Originally we hadn’t planned on Antewerp, but our Airbnb host insisted that we squeeze it into our itinerary, and she was right. Antewerp was an unexpected delight, starting with our morning arrival at the stunning train station. Wow, check out this lobby!



Walk down the main street in the direction of Grote Market and you’ll find yourself on fashion row. It reminded of a mini Fifth Avenue in New York City with the combination of both low and high end fashion: H&M mixed with Armani.



Just about everyone here gets around via bicycle, so watch out for cyclists. One thing I loved about Antewerp, the clock tower bells ring on the hour (just like in Salzburg), it adds to the enchantment.



There are a few historical sites to see in old town near Grote Markt, the main cathedral and famous buildings are concentrated in a very small area so it’s easy to see it all in a couple of hours. Nestled among the landmarks are some really cute cafes, we stopped at one for lunch before heading back to the train station.






Ghent (or Gent) is a university town worth visiting, there are a lot of young people in Ghent and it also has a reputation for great night life. We took a 40 minute train ride from Antewerp and on arrival learned we had to take a tram into town.

The tram system makes it easy to hop on the #1 and get to the heart of old town. Buy a tram ticket at travel center inside the train station and pick up a map too, then follow the instructions to hop on the #1 or the #4 tram from the main train station to the center of the old town. From there it’s easy to walk around and see the landmarks, shops, and canals.




We spent the least amount of time in Ghent simply because we were tired, but we got a nice feel for it in the four hours that we stayed in this city before heading back to Brussels.


Last but not least, the enchanting city of Bruges where we spent our third and final day. This town is the most touristy, but for good reason. City center is a half mile walk from the train station, but once you arrive it slowly unveils itself to you and it’s divine. In Bruges you can hire a carriage to take you around town, you can stroll as we did, or get an alternative view of this charming city via canal tour.



We arrived around 10 a.m. by train, just as most of the day trip tourists do. If you stay in Bruges, you’ll have the town to yourself in the morning before the tourists arrive, and in the evening after they leave, so it’s worth considering staying in Bruges as your home base instead of Brussels if you’re exploring the country.

In some places, the canals of Bruges felt like a Disneyland ride, with people piling into boats while the captain on speaker explains the history and architecture around every bend.

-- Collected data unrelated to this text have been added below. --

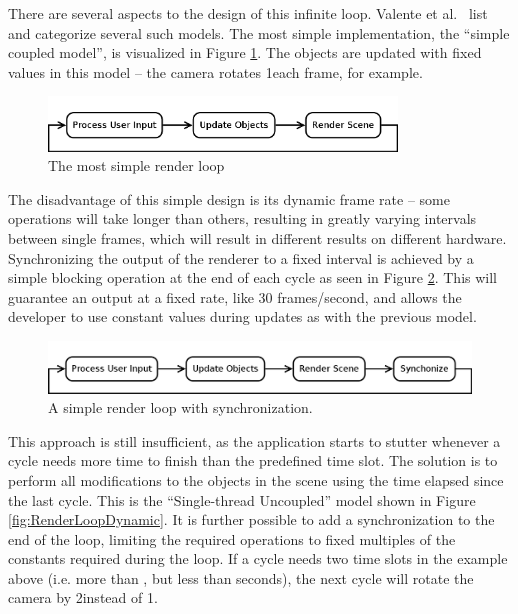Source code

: 	There are several aspects to the design of this infinite loop. Valente et al.\ \cite{Valente_Conci_Feijo_2005} list and categorize several such models. The most simple implementation, the ``simple coupled model'', is visualized in Figure \ref{fig:RenderLoopSimple}. The objects are updated with fixed values in this model -- the camera rotates 1\degree each frame, for example.

	\begin{figure}[htbp]
		\centering
		\includegraphics[width=9.25cm]{images/renderloop-simple.png}
		\caption{The most simple render loop}
		\label{fig:RenderLoopSimple}
	\end{figure}

	The disadvantage of this simple design is its dynamic frame rate -- some operations will take longer than others, resulting in greatly varying intervals between single frames, which will result in different results on different hardware. Synchronizing the output of the renderer to a fixed interval is achieved by a simple blocking operation at the end of each cycle as seen in Figure \ref{fig:RenderLoopSimpleSync}. This will guarantee an output at a fixed rate, like 30 frames/second, and allows the developer to use constant values during updates as with the previous model.

	\begin{figure}[htbp]
		\centering
		\includegraphics[width=12cm]{images/renderloop-simplesync.png}
		\caption{A simple render loop with synchronization.}
		\label{fig:RenderLoopSimpleSync}
	\end{figure}

	This approach is still insufficient, as the application starts to stutter whenever a cycle needs more time to finish than the predefined time slot. The solution is to perform all modifications to the objects in the scene using the time elapsed since the last cycle. This is the ``Single-thread Uncoupled'' model shown in Figure \ref{fig:RenderLoopDynamic}. It is further possible to add a synchronization to the end of the loop, limiting the required operations to fixed  multiples of the constants required during the loop. If a cycle needs two time slots in the example above (i.e. more than , but less than  seconds), the next cycle will rotate the camera by 2\degree instead of 1\degreenospace.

Bruges is a true gem of Belgium so I was happy to have spent our last full day here. We were hungry after a few hours of walking so we stopped into Bourgognes des Flandres, a brewery on the water. We ordered meatballs and a cheese platter and to wash it down, their red house brew. This was the perfect place to relax and feel the Bruges vibe while watching the canal boats go by.



Strolling the streets of Bruges, you’ll find spectacular scenes around every bend. The squares and alleys are filled with cafes where you can sit and people watch. I particularly liked this smiling waiter and behind him, the exemplary view.

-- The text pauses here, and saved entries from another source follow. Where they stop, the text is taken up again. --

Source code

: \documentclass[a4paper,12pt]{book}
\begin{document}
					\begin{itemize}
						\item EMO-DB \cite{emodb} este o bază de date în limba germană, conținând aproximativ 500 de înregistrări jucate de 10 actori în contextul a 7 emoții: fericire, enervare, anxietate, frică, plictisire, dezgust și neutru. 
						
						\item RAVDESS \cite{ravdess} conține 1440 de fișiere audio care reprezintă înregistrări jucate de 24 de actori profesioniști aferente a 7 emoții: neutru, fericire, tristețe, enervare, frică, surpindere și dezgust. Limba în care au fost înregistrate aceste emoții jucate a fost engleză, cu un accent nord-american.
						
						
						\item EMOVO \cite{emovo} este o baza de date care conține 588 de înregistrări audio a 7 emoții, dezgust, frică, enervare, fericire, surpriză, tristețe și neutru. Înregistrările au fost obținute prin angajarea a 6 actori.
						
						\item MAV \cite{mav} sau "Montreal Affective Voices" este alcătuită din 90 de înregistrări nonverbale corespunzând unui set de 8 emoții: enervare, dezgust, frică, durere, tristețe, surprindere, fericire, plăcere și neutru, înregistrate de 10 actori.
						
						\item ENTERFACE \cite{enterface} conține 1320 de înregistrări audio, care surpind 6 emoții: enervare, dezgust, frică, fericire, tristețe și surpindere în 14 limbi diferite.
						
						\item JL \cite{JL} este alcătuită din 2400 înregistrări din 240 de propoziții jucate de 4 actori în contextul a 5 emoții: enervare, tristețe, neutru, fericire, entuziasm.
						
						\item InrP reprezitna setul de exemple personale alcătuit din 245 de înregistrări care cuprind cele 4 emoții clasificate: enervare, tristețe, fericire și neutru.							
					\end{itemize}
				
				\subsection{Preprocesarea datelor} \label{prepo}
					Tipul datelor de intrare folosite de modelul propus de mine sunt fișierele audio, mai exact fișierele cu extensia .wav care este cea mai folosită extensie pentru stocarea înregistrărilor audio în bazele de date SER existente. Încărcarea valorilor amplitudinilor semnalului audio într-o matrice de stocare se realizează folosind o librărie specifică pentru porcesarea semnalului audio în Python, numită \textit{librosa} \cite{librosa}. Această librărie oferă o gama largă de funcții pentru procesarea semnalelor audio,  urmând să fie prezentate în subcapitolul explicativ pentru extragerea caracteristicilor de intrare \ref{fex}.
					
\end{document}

A main attraction is The Market Square (Markt), it’s the perfect place for a photo opp, this square is also filled with cafes where you can take in the view of the climbable Belfry on the opposite side, which I won’t share, you just need to go and see it for yourself :)



There were places we didn’t visit, like the Torture Museum or French Fries Museum, both real museums in Bruges. We did make stop at the Beer Experience, right next to Markt, this I will recommend. Head up the stairs where you can taste five beers for ten Euro while you peek out at Markt below. After days of walking many miles, this was an unexpected find and favorite place to rest our feet.



Before ending, I must share my Belgian chocolate experience. I sampled my share of truffles in each city I visited and every time I tasted a new one, I fell in love and declared it my favorite. At first I was convinced all the chocolate makers in Belgium had secret fairy dust they added to their chocolates because ohhh mahhh gawwwwd it was the best I’d ever tasted.

Then I learned that Belgian chocolatiers adhere to stricter standards with their chocolate making, requiring 100% cocoa butter, real sugar, nothing fake, etc. They’ve been making it this way for over a century.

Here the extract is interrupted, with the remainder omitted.